__Exercise objective__
The lines from the beginning of the records below through the one holding "of data. You" are to be copied exactly; leave the pictures out.

__Information given__
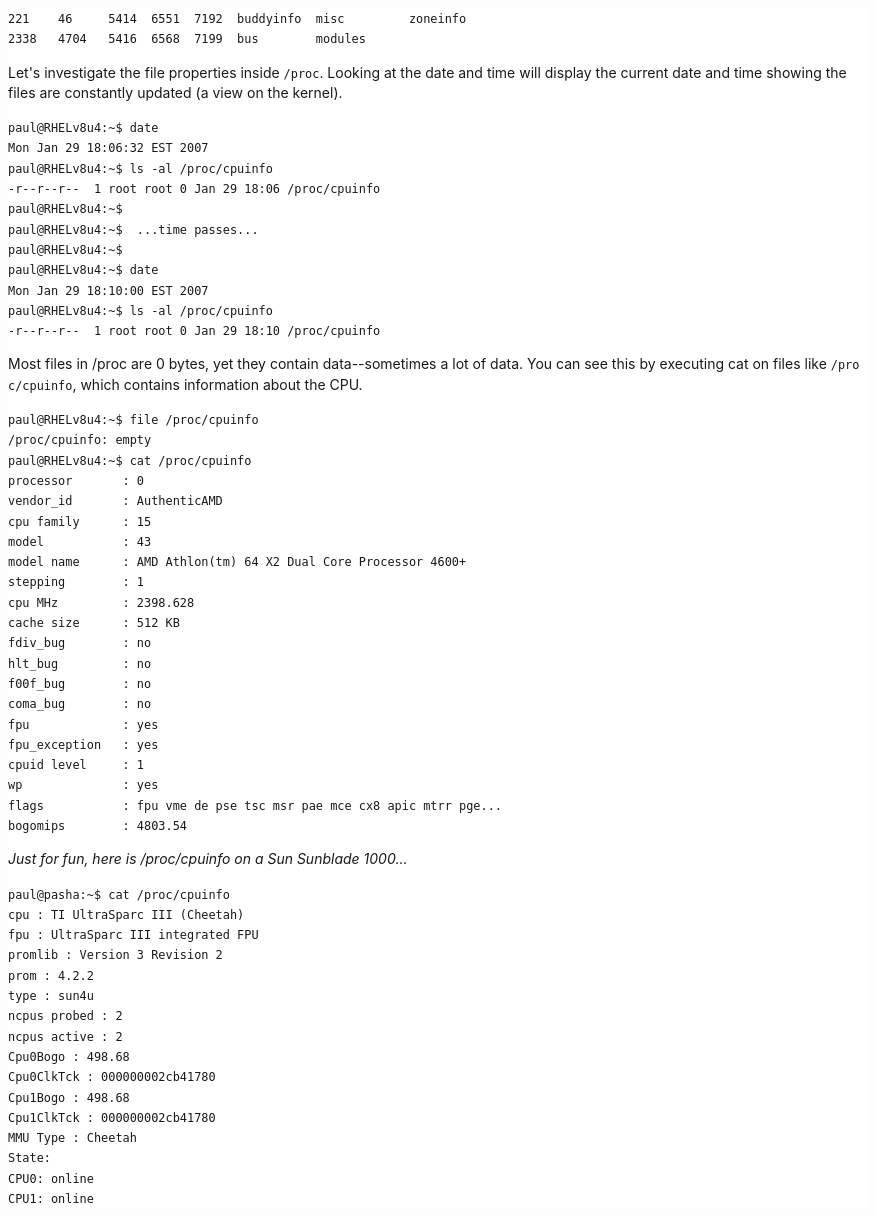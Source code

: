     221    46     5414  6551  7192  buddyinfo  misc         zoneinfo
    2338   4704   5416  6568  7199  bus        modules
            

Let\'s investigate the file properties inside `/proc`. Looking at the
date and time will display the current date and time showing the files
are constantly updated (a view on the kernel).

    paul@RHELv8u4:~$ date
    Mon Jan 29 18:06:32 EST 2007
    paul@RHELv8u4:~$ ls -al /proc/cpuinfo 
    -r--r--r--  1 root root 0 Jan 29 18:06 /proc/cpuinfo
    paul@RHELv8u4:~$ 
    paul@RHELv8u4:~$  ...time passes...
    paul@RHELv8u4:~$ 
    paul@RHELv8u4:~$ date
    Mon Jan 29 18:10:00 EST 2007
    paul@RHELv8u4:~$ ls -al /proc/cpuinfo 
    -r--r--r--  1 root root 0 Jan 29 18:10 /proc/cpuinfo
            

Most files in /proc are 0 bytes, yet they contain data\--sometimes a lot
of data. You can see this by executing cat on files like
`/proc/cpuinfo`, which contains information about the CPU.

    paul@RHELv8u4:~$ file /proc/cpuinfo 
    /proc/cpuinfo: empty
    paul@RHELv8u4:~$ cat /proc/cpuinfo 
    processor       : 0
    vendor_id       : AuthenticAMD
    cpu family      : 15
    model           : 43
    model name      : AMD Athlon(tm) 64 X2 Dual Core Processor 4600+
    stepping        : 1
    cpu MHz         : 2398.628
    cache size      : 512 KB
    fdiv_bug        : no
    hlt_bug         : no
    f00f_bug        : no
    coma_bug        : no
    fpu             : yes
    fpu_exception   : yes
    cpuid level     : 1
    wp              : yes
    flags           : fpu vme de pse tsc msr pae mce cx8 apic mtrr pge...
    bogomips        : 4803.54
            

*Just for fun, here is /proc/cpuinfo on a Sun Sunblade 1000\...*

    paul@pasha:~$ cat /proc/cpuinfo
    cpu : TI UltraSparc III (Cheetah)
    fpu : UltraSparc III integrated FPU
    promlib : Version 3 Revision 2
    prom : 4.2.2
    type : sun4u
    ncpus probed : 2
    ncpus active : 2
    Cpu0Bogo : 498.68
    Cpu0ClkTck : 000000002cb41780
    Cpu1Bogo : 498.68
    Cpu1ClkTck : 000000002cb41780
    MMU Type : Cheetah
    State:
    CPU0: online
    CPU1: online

__Exercise answer__
Source code

:     221    46     5414  6551  7192  buddyinfo  misc         zoneinfo
    2338   4704   5416  6568  7199  bus        modules
            

Let\'s investigate the file properties inside `/proc`. Looking at the
date and time will display the current date and time showing the files
are constantly updated (a view on the kernel).

    paul@RHELv8u4:~$ date
    Mon Jan 29 18:06:32 EST 2007
    paul@RHELv8u4:~$ ls -al /proc/cpuinfo 
    -r--r--r--  1 root root 0 Jan 29 18:06 /proc/cpuinfo
    paul@RHELv8u4:~$ 
    paul@RHELv8u4:~$  ...time passes...
    paul@RHELv8u4:~$ 
    paul@RHELv8u4:~$ date
    Mon Jan 29 18:10:00 EST 2007
    paul@RHELv8u4:~$ ls -al /proc/cpuinfo 
    -r--r--r--  1 root root 0 Jan 29 18:10 /proc/cpuinfo
            

Most files in /proc are 0 bytes, yet they contain data\--sometimes a lot
of data. You can see this by executing cat on files like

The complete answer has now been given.